#### About this task:
Which lines in the listing below contain the word "false"? Copy each one.

Supplied material: Begin

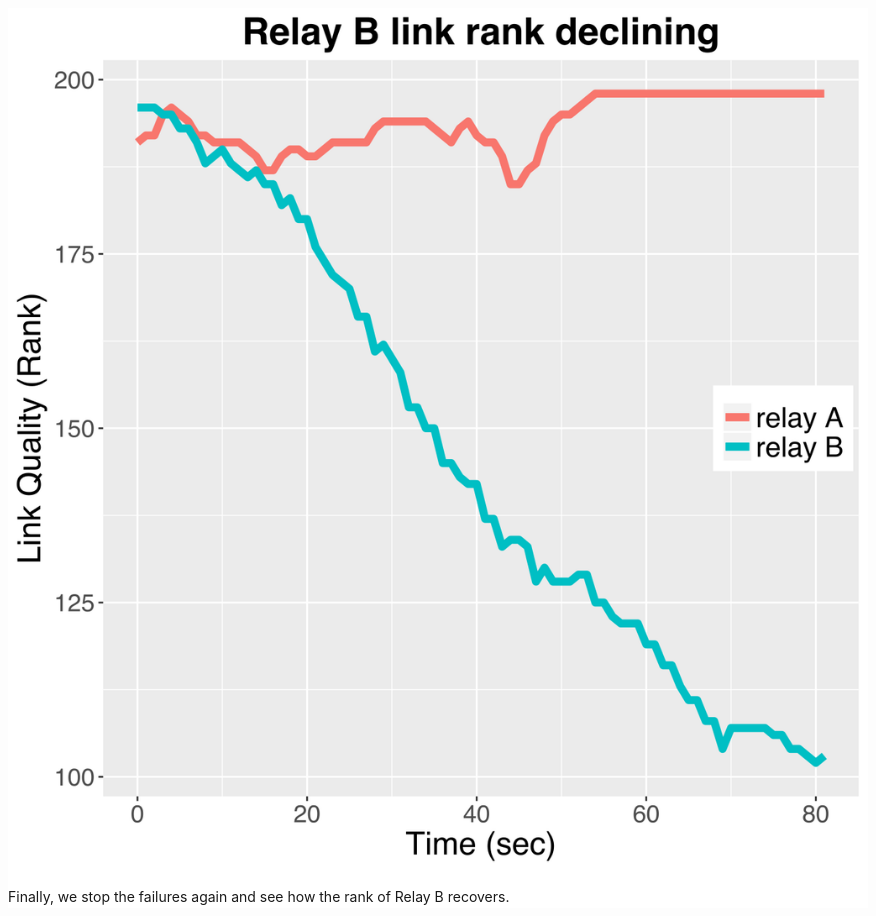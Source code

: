 ![](/blog/content/images/2017/06/RankB_declining.svg)

Finally, we stop the failures again and see how the rank of Relay B recovers.
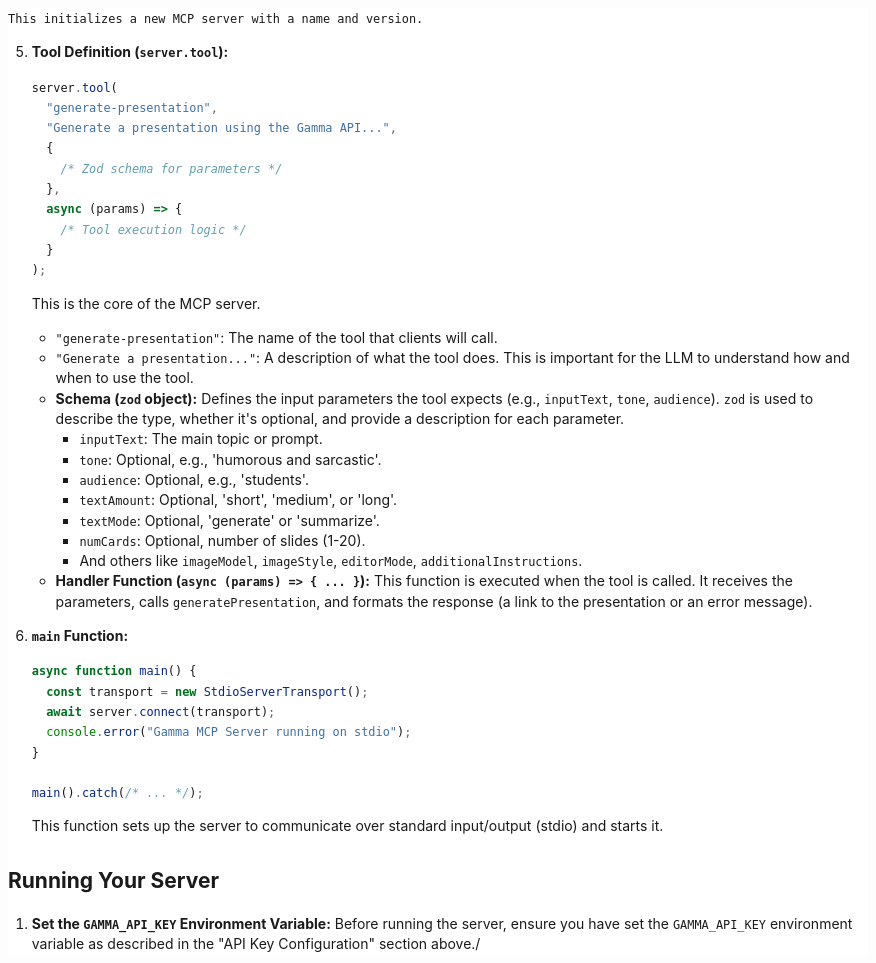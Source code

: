     This initializes a new MCP server with a name and version.

5.  **Tool Definition (`server.tool`):**

    ```typescript
    server.tool(
      "generate-presentation",
      "Generate a presentation using the Gamma API...",
      {
        /* Zod schema for parameters */
      },
      async (params) => {
        /* Tool execution logic */
      }
    );
    ```

    This is the core of the MCP server.

    - `"generate-presentation"`: The name of the tool that clients will call.
    - `"Generate a presentation..."`: A description of what the tool does. This is important for the LLM to understand how and when to use the tool.
    - **Schema (`zod` object):** Defines the input parameters the tool expects (e.g., `inputText`, `tone`, `audience`). `zod` is used to describe the type, whether it's optional, and provide a description for each parameter.
      - `inputText`: The main topic or prompt.
      - `tone`: Optional, e.g., 'humorous and sarcastic'.
      - `audience`: Optional, e.g., 'students'.
      - `textAmount`: Optional, 'short', 'medium', or 'long'.
      - `textMode`: Optional, 'generate' or 'summarize'.
      - `numCards`: Optional, number of slides (1-20).
      - And others like `imageModel`, `imageStyle`, `editorMode`, `additionalInstructions`.
    - **Handler Function (`async (params) => { ... }`):** This function is executed when the tool is called. It receives the parameters, calls `generatePresentation`, and formats the response (a link to the presentation or an error message).

6.  **`main` Function:**

    ```typescript
    async function main() {
      const transport = new StdioServerTransport();
      await server.connect(transport);
      console.error("Gamma MCP Server running on stdio");
    }

    main().catch(/* ... */);
    ```

    This function sets up the server to communicate over standard input/output (stdio) and starts it.

## Running Your Server

1.  **Set the `GAMMA_API_KEY` Environment Variable:**
    Before running the server, ensure you have set the `GAMMA_API_KEY` environment variable as described in the "API Key Configuration" section above./
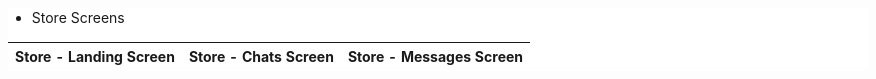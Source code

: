 
- Store Screens

| Store - Landing Screen                                            | Store - Chats Screen                                      | Store - Messages Screen                                      |
| ----------------------------------------------------------------- | --------------------------------------------------------- | ------------------------------------------------------------ |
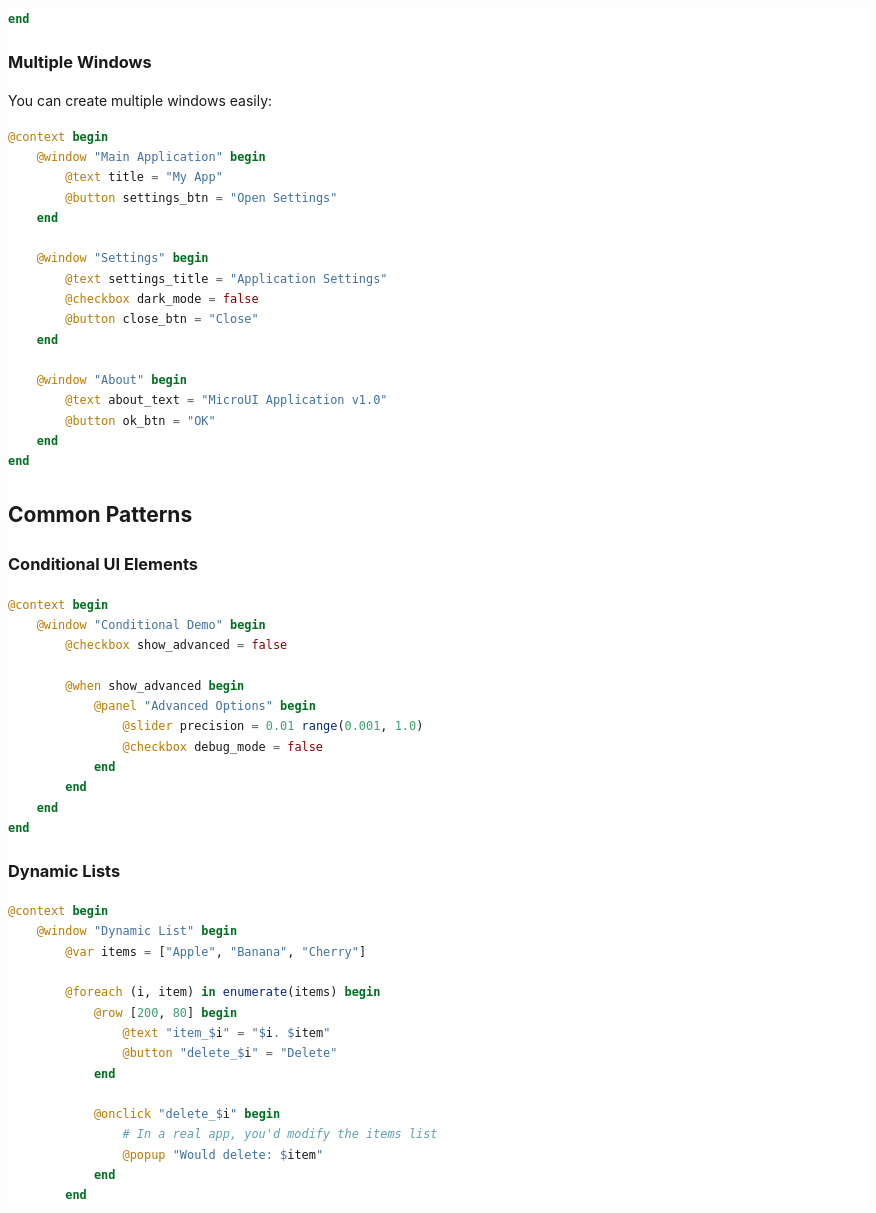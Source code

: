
 ```julia
end
```

### Multiple Windows

You can create multiple windows easily:

```julia
@context begin
    @window "Main Application" begin
        @text title = "My App"
        @button settings_btn = "Open Settings"
    end
    
    @window "Settings" begin
        @text settings_title = "Application Settings"
        @checkbox dark_mode = false
        @button close_btn = "Close"
    end
    
    @window "About" begin
        @text about_text = "MicroUI Application v1.0"
        @button ok_btn = "OK"
    end
end
```

## Common Patterns

### Conditional UI Elements

```julia
@context begin
    @window "Conditional Demo" begin
        @checkbox show_advanced = false
        
        @when show_advanced begin
            @panel "Advanced Options" begin
                @slider precision = 0.01 range(0.001, 1.0)
                @checkbox debug_mode = false
            end
        end
    end
end
```

### Dynamic Lists

```julia
@context begin
    @window "Dynamic List" begin
        @var items = ["Apple", "Banana", "Cherry"]
        
        @foreach (i, item) in enumerate(items) begin
            @row [200, 80] begin
                @text "item_$i" = "$i. $item"
                @button "delete_$i" = "Delete"
            end
            
            @onclick "delete_$i" begin
                # In a real app, you'd modify the items list
                @popup "Would delete: $item"
            end
        end
```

Supplied material: End

#### Answer box:
        @checkbox dark_mode = false
        @checkbox show_advanced = false
                @checkbox debug_mode = false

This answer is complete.